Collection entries

********

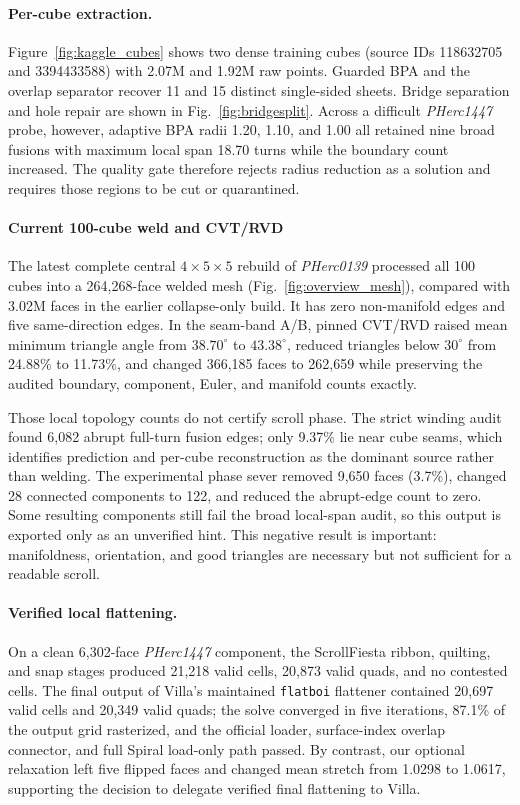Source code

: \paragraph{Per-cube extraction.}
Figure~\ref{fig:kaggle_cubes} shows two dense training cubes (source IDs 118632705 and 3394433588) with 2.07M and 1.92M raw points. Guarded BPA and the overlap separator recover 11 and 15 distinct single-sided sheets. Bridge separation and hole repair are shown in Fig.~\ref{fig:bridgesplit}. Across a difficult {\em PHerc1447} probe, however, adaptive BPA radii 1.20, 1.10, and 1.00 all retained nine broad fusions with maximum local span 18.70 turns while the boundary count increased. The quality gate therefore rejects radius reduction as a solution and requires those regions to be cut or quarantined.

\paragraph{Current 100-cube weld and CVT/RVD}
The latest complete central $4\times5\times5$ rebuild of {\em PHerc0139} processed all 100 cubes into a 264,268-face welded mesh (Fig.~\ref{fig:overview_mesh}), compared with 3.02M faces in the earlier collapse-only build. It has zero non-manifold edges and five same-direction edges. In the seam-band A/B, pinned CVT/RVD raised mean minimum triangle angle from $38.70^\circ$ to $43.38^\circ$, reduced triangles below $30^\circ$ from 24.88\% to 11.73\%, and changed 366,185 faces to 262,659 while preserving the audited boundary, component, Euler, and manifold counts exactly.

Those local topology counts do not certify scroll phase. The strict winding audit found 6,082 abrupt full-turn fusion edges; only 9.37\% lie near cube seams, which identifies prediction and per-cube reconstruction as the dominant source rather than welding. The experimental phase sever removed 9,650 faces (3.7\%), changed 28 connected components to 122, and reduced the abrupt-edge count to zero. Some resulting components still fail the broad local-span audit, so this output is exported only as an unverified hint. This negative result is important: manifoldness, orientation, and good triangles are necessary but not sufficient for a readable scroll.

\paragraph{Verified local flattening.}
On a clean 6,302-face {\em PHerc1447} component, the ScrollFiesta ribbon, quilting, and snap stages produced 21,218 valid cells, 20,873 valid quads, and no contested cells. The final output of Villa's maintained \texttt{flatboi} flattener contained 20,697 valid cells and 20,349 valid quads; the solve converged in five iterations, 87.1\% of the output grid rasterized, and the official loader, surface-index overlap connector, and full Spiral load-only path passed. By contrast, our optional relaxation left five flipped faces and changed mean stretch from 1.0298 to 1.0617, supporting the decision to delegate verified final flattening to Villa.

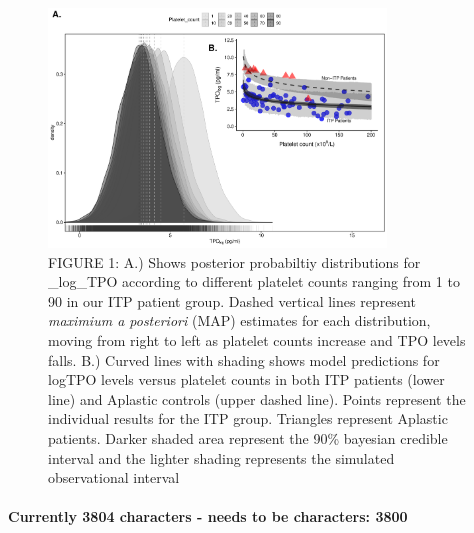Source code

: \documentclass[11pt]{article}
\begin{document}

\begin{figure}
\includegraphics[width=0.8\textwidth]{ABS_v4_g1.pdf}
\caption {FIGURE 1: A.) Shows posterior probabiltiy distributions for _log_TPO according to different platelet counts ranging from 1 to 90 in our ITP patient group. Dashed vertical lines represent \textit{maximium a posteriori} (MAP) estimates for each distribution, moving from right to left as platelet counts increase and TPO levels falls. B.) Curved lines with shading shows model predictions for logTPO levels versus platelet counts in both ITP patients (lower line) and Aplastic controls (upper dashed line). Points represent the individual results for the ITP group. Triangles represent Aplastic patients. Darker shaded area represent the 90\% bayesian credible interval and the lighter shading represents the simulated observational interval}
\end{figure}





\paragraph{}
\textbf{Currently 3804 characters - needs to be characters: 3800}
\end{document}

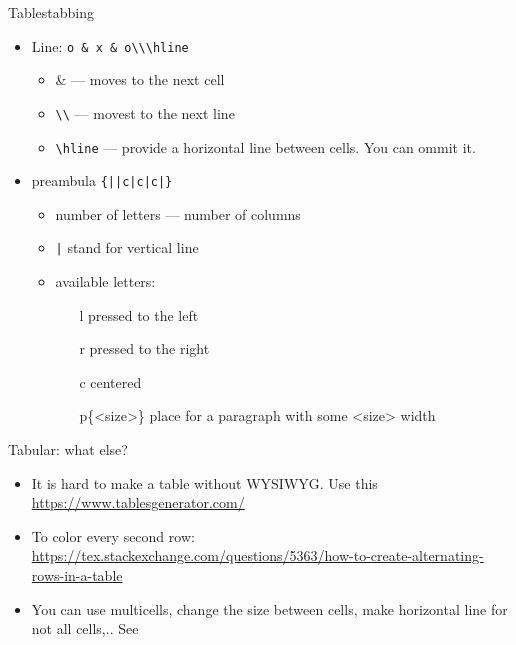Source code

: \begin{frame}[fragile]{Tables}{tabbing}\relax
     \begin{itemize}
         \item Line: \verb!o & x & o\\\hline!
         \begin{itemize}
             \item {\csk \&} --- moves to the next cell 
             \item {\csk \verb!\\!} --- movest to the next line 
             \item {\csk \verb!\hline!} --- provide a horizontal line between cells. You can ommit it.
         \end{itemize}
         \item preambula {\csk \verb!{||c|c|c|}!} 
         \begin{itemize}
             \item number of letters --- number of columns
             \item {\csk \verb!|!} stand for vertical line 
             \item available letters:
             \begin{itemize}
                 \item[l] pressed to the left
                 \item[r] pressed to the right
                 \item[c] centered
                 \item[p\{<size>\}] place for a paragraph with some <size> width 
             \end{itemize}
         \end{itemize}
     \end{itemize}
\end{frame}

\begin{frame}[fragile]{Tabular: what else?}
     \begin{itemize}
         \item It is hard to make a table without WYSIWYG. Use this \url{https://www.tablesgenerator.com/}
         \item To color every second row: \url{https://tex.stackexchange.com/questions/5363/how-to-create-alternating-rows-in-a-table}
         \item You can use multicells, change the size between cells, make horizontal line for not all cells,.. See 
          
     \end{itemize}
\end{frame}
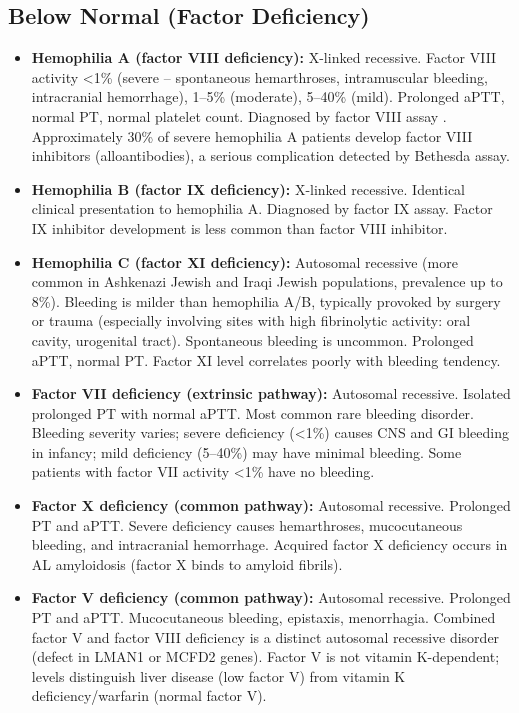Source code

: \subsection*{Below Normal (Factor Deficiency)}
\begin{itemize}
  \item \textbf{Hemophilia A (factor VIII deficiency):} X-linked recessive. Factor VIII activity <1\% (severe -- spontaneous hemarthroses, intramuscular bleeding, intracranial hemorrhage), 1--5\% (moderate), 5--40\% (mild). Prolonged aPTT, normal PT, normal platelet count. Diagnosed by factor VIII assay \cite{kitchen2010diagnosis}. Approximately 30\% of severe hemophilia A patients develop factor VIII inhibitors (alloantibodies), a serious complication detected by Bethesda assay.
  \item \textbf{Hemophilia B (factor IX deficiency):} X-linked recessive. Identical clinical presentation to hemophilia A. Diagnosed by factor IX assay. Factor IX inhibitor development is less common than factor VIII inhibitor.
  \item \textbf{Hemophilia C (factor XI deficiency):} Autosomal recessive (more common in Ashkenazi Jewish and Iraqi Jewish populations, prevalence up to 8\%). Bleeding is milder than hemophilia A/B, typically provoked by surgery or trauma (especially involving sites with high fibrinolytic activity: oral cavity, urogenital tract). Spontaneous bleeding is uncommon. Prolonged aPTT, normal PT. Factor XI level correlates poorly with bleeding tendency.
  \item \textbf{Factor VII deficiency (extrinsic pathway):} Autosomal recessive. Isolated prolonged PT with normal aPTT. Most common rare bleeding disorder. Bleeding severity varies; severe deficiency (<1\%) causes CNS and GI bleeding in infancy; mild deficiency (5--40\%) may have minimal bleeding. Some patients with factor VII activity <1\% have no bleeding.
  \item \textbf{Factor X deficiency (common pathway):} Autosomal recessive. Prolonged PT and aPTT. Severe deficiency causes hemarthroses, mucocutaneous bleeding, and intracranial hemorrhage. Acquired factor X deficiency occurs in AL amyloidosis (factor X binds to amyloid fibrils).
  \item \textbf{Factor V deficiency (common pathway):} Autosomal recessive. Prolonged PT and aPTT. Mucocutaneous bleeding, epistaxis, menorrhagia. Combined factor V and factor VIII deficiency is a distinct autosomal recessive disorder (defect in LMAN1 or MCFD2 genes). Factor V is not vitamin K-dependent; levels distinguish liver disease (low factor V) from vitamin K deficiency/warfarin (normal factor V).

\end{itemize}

********

*REQUIRED WORK*
Each entry should be output word for word, with no pictures carried over.

*TASK RESULT*
Source code

: \paragraph{Per-cube extraction.}
Figure~\ref{fig:kaggle_cubes} shows two dense training cubes (source IDs 118632705 and 3394433588) with 2.07M and 1.92M raw points. Guarded BPA and the overlap separator recover 11 and 15 distinct single-sided sheets. Bridge separation and hole repair are shown in Fig.~\ref{fig:bridgesplit}. Across a difficult {\em PHerc1447} probe, however, adaptive BPA radii 1.20, 1.10, and 1.00 all retained nine broad fusions with maximum local span 18.70 turns while the boundary count increased. The quality gate therefore rejects radius reduction as a solution and requires those regions to be cut or quarantined.

\paragraph{Current 100-cube weld and CVT/RVD}
The latest complete central $4\times5\times5$ rebuild of {\em PHerc0139} processed all 100 cubes into a 264,268-face welded mesh (Fig.~\ref{fig:overview_mesh}), compared with 3.02M faces in the earlier collapse-only build. It has zero non-manifold edges and five same-direction edges. In the seam-band A/B, pinned CVT/RVD raised mean minimum triangle angle from $38.70^\circ$ to $43.38^\circ$, reduced triangles below $30^\circ$ from 24.88\% to 11.73\%, and changed 366,185 faces to 262,659 while preserving the audited boundary, component, Euler, and manifold counts exactly.

Those local topology counts do not certify scroll phase. The strict winding audit found 6,082 abrupt full-turn fusion edges; only 9.37\% lie near cube seams, which identifies prediction and per-cube reconstruction as the dominant source rather than welding. The experimental phase sever removed 9,650 faces (3.7\%), changed 28 connected components to 122, and reduced the abrupt-edge count to zero. Some resulting components still fail the broad local-span audit, so this output is exported only as an unverified hint. This negative result is important: manifoldness, orientation, and good triangles are necessary but not sufficient for a readable scroll.

\paragraph{Verified local flattening.}
On a clean 6,302-face {\em PHerc1447} component, the ScrollFiesta ribbon, quilting, and snap stages produced 21,218 valid cells, 20,873 valid quads, and no contested cells. The final output of Villa's maintained \texttt{flatboi} flattener contained 20,697 valid cells and 20,349 valid quads; the solve converged in five iterations, 87.1\% of the output grid rasterized, and the official loader, surface-index overlap connector, and full Spiral load-only path passed. By contrast, our optional relaxation left five flipped faces and changed mean stretch from 1.0298 to 1.0617, supporting the decision to delegate verified final flattening to Villa.

Source code

: \documentclass[11pt]{article}
\begin{document}

\begin{figure}
\includegraphics[width=0.8\textwidth]{ABS_v4_g1.pdf}
\caption {FIGURE 1: A.) Shows posterior probabiltiy distributions for _log_TPO according to different platelet counts ranging from 1 to 90 in our ITP patient group. Dashed vertical lines represent \textit{maximium a posteriori} (MAP) estimates for each distribution, moving from right to left as platelet counts increase and TPO levels falls. B.) Curved lines with shading shows model predictions for logTPO levels versus platelet counts in both ITP patients (lower line) and Aplastic controls (upper dashed line). Points represent the individual results for the ITP group. Triangles represent Aplastic patients. Darker shaded area represent the 90\% bayesian credible interval and the lighter shading represents the simulated observational interval}
\end{figure}





\paragraph{}
\textbf{Currently 3804 characters - needs to be characters: 3800}
\end{document}

Source code

: \begin{frame}[fragile]{Tables}{tabbing}\relax
     \begin{itemize}
         \item Line: \verb!o & x & o\\\hline!
         \begin{itemize}
             \item {\csk \&} --- moves to the next cell 
             \item {\csk \verb!\\!} --- movest to the next line 
             \item {\csk \verb!\hline!} --- provide a horizontal line between cells. You can ommit it.
         \end{itemize}
         \item preambula {\csk \verb!{||c|c|c|}!} 
         \begin{itemize}
             \item number of letters --- number of columns
             \item {\csk \verb!|!} stand for vertical line 
             \item available letters:
             \begin{itemize}
                 \item[l] pressed to the left
                 \item[r] pressed to the right
                 \item[c] centered
                 \item[p\{<size>\}] place for a paragraph with some <size> width 
             \end{itemize}
         \end{itemize}
     \end{itemize}
\end{frame}

\begin{frame}[fragile]{Tabular: what else?}
     \begin{itemize}
         \item It is hard to make a table without WYSIWYG. Use this \url{https://www.tablesgenerator.com/}
         \item To color every second row: \url{https://tex.stackexchange.com/questions/5363/how-to-create-alternating-rows-in-a-table}
         \item You can use multicells, change the size between cells, make horizontal line for not all cells,.. See 
          
     \end{itemize}
\end{frame}
Source code

: \subsection*{Below Normal (Factor Deficiency)}
\begin{itemize}
  \item \textbf{Hemophilia A (factor VIII deficiency):} X-linked recessive. Factor VIII activity <1\% (severe -- spontaneous hemarthroses, intramuscular bleeding, intracranial hemorrhage), 1--5\% (moderate), 5--40\% (mild). Prolonged aPTT, normal PT, normal platelet count. Diagnosed by factor VIII assay \cite{kitchen2010diagnosis}. Approximately 30\% of severe hemophilia A patients develop factor VIII inhibitors (alloantibodies), a serious complication detected by Bethesda assay.
  \item \textbf{Hemophilia B (factor IX deficiency):} X-linked recessive. Identical clinical presentation to hemophilia A. Diagnosed by factor IX assay. Factor IX inhibitor development is less common than factor VIII inhibitor.
  \item \textbf{Hemophilia C (factor XI deficiency):} Autosomal recessive (more common in Ashkenazi Jewish and Iraqi Jewish populations, prevalence up to 8\%). Bleeding is milder than hemophilia A/B, typically provoked by surgery or trauma (especially involving sites with high fibrinolytic activity: oral cavity, urogenital tract). Spontaneous bleeding is uncommon. Prolonged aPTT, normal PT. Factor XI level correlates poorly with bleeding tendency.
  \item \textbf{Factor VII deficiency (extrinsic pathway):} Autosomal recessive. Isolated prolonged PT with normal aPTT. Most common rare bleeding disorder. Bleeding severity varies; severe deficiency (<1\%) causes CNS and GI bleeding in infancy; mild deficiency (5--40\%) may have minimal bleeding. Some patients with factor VII activity <1\% have no bleeding.
  \item \textbf{Factor X deficiency (common pathway):} Autosomal recessive. Prolonged PT and aPTT. Severe deficiency causes hemarthroses, mucocutaneous bleeding, and intracranial hemorrhage. Acquired factor X deficiency occurs in AL amyloidosis (factor X binds to amyloid fibrils).
  \item \textbf{Factor V deficiency (common pathway):} Autosomal recessive. Prolonged PT and aPTT. Mucocutaneous bleeding, epistaxis, menorrhagia. Combined factor V and factor VIII deficiency is a distinct autosomal recessive disorder (defect in LMAN1 or MCFD2 genes). Factor V is not vitamin K-dependent; levels distinguish liver disease (low factor V) from vitamin K deficiency/warfarin (normal factor V).

\end{itemize}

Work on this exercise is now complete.